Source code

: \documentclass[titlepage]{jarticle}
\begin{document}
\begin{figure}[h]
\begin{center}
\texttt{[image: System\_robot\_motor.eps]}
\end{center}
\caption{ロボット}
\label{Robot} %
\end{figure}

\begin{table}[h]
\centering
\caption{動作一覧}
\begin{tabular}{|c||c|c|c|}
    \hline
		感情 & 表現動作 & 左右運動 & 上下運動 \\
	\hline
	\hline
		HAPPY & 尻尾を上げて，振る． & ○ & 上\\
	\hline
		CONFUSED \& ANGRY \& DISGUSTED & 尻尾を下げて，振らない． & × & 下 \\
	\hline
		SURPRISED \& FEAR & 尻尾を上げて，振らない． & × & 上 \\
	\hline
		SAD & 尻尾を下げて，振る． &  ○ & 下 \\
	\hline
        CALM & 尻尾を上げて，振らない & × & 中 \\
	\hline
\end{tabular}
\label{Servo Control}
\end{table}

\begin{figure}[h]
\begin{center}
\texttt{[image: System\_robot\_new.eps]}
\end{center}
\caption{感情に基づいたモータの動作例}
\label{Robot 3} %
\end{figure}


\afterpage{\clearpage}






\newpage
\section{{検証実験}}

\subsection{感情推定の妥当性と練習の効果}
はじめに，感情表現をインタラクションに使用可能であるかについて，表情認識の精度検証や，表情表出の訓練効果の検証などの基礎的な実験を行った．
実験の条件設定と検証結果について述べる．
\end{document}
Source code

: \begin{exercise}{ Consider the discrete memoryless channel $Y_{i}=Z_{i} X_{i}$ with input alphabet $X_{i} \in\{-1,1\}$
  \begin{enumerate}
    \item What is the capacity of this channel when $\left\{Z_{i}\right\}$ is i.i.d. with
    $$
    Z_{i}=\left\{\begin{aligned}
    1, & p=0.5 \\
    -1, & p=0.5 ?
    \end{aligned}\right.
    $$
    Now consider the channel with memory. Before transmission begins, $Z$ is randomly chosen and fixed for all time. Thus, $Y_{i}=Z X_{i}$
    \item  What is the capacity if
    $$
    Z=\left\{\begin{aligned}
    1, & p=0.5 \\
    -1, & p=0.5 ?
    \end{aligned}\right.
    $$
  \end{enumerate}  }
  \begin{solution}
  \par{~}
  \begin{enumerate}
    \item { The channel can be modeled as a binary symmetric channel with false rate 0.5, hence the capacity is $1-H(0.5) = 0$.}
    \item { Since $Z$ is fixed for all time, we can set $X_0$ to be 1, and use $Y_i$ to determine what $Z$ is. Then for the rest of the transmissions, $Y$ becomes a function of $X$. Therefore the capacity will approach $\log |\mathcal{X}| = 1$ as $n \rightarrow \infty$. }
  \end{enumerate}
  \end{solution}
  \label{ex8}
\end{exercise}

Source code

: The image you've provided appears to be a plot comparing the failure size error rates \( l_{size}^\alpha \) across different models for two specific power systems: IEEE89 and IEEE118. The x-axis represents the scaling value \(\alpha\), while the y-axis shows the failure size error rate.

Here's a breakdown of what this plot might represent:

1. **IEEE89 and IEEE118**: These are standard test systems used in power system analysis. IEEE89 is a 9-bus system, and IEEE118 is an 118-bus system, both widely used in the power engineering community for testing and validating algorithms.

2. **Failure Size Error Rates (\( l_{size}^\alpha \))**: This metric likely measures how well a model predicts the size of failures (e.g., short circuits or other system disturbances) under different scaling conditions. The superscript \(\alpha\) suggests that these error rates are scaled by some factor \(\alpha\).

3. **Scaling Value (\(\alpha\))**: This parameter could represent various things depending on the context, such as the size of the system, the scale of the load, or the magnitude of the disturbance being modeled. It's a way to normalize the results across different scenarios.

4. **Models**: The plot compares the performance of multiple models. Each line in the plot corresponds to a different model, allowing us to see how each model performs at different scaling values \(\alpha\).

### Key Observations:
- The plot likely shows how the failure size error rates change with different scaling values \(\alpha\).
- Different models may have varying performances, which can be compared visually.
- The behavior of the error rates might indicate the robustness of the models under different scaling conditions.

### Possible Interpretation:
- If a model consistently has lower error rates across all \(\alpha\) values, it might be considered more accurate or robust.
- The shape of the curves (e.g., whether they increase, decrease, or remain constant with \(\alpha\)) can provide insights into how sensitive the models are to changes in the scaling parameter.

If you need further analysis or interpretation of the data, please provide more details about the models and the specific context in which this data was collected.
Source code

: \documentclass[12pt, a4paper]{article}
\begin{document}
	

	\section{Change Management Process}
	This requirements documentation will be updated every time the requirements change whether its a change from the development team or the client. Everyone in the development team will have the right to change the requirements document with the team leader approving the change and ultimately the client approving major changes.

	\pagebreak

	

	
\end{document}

TASK DESCRIPTION
Please print the material again in full, exactly as it is.

TASK SOLUTION
Source code

: \documentclass[titlepage]{jarticle}
\begin{document}
\begin{figure}[h]
\begin{center}
\texttt{[image: System\_robot\_motor.eps]}
\end{center}
\caption{ロボット}
\label{Robot} %
\end{figure}

\begin{table}[h]
\centering
\caption{動作一覧}
\begin{tabular}{|c||c|c|c|}
    \hline
		感情 & 表現動作 & 左右運動 & 上下運動 \\
	\hline
	\hline
		HAPPY & 尻尾を上げて，振る． & ○ & 上\\
	\hline
		CONFUSED \& ANGRY \& DISGUSTED & 尻尾を下げて，振らない． & × & 下 \\
	\hline
		SURPRISED \& FEAR & 尻尾を上げて，振らない． & × & 上 \\
	\hline
		SAD & 尻尾を下げて，振る． &  ○ & 下 \\
	\hline
        CALM & 尻尾を上げて，振らない & × & 中 \\
	\hline
\end{tabular}
\label{Servo Control}
\end{table}

\begin{figure}[h]
\begin{center}
\texttt{[image: System\_robot\_new.eps]}
\end{center}
\caption{感情に基づいたモータの動作例}
\label{Robot 3} %
\end{figure}


\afterpage{\clearpage}






\newpage
\section{{検証実験}}

\subsection{感情推定の妥当性と練習の効果}
はじめに，感情表現をインタラクションに使用可能であるかについて，表情認識の精度検証や，表情表出の訓練効果の検証などの基礎的な実験を行った．
実験の条件設定と検証結果について述べる．
\end{document}
Source code

: \begin{exercise}{ Consider the discrete memoryless channel $Y_{i}=Z_{i} X_{i}$ with input alphabet $X_{i} \in\{-1,1\}$
  \begin{enumerate}
    \item What is the capacity of this channel when $\left\{Z_{i}\right\}$ is i.i.d. with
    $$
    Z_{i}=\left\{\begin{aligned}
    1, & p=0.5 \\
    -1, & p=0.5 ?
    \end{aligned}\right.
    $$
    Now consider the channel with memory. Before transmission begins, $Z$ is randomly chosen and fixed for all time. Thus, $Y_{i}=Z X_{i}$
    \item  What is the capacity if
    $$
    Z=\left\{\begin{aligned}
    1, & p=0.5 \\
    -1, & p=0.5 ?
    \end{aligned}\right.
    $$
  \end{enumerate}  }
  \begin{solution}
  \par{~}
  \begin{enumerate}
    \item { The channel can be modeled as a binary symmetric channel with false rate 0.5, hence the capacity is $1-H(0.5) = 0$.}
    \item { Since $Z$ is fixed for all time, we can set $X_0$ to be 1, and use $Y_i$ to determine what $Z$ is. Then for the rest of the transmissions, $Y$ becomes a function of $X$. Therefore the capacity will approach $\log |\mathcal{X}| = 1$ as $n \rightarrow \infty$. }
  \end{enumerate}
  \end{solution}
  \label{ex8}
\end{exercise}

Source code

: The image you've provided appears to be a plot comparing the failure size error rates \( l_{size}^\alpha \) across different models for two specific power systems: IEEE89 and IEEE118. The x-axis represents the scaling value \(\alpha\), while the y-axis shows the failure size error rate.

Here's a breakdown of what this plot might represent:

1. **IEEE89 and IEEE118**: These are standard test systems used in power system analysis. IEEE89 is a 9-bus system, and IEEE118 is an 118-bus system, both widely used in the power engineering community for testing and validating algorithms.

2. **Failure Size Error Rates (\( l_{size}^\alpha \))**: This metric likely measures how well a model predicts the size of failures (e.g., short circuits or other system disturbances) under different scaling conditions. The superscript \(\alpha\) suggests that these error rates are scaled by some factor \(\alpha\).

3. **Scaling Value (\(\alpha\))**: This parameter could represent various things depending on the context, such as the size of the system, the scale of the load, or the magnitude of the disturbance being modeled. It's a way to normalize the results across different scenarios.

4. **Models**: The plot compares the performance of multiple models. Each line in the plot corresponds to a different model, allowing us to see how each model performs at different scaling values \(\alpha\).

### Key Observations:
- The plot likely shows how the failure size error rates change with different scaling values \(\alpha\).
- Different models may have varying performances, which can be compared visually.
- The behavior of the error rates might indicate the robustness of the models under different scaling conditions.

### Possible Interpretation:
- If a model consistently has lower error rates across all \(\alpha\) values, it might be considered more accurate or robust.
- The shape of the curves (e.g., whether they increase, decrease, or remain constant with \(\alpha\)) can provide insights into how sensitive the models are to changes in the scaling parameter.

If you need further analysis or interpretation of the data, please provide more details about the models and the specific context in which this data was collected.
Source code

: \documentclass[12pt, a4paper]{article}
\begin{document}
	

	\section{Change Management Process}
	This requirements documentation will be updated every time the requirements change whether its a change from the development team or the client. Everyone in the development team will have the right to change the requirements document with the team leader approving the change and ultimately the client approving major changes.

	\pagebreak

	

	
\end{document}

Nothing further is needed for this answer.